_EXERCISE OBJECTIVE_:
From the records below, copy out each line that has the word "React".
━━━ INFORMATION ━━━
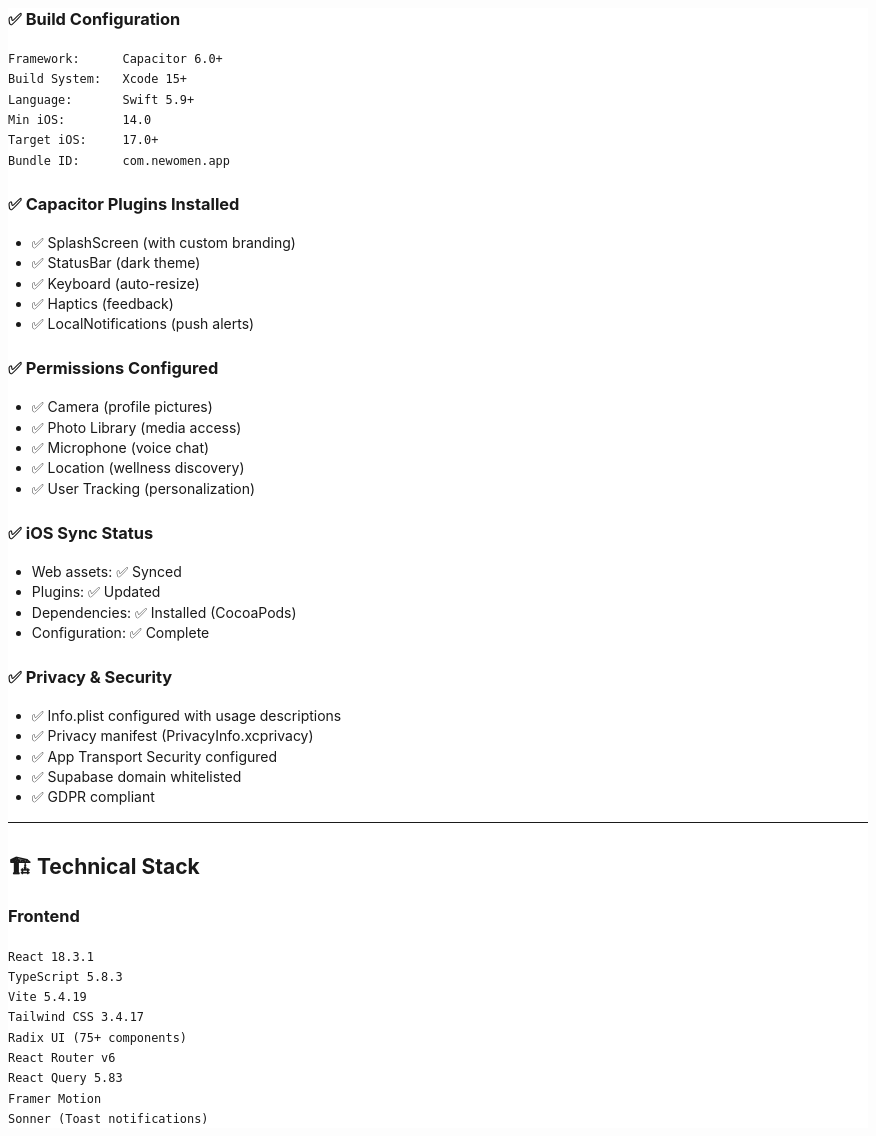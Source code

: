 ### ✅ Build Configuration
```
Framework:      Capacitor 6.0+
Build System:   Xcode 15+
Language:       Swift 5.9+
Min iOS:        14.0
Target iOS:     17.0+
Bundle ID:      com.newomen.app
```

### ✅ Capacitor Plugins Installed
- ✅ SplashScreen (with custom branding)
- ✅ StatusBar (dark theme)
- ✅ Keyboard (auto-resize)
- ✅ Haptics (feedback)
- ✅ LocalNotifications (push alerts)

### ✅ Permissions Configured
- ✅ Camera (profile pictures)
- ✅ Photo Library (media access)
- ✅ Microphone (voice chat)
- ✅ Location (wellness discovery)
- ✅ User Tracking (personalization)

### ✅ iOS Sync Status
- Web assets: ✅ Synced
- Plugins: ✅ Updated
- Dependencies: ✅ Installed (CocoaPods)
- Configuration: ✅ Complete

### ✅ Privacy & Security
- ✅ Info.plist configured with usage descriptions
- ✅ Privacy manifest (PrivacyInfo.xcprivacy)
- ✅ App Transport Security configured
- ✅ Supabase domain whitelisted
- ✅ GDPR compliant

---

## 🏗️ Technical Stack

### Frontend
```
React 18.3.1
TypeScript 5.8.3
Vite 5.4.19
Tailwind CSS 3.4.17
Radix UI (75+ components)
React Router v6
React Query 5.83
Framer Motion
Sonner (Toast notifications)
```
━━━
_TASK OUTPUT_:
React 18.3.1
React Router v6
React Query 5.83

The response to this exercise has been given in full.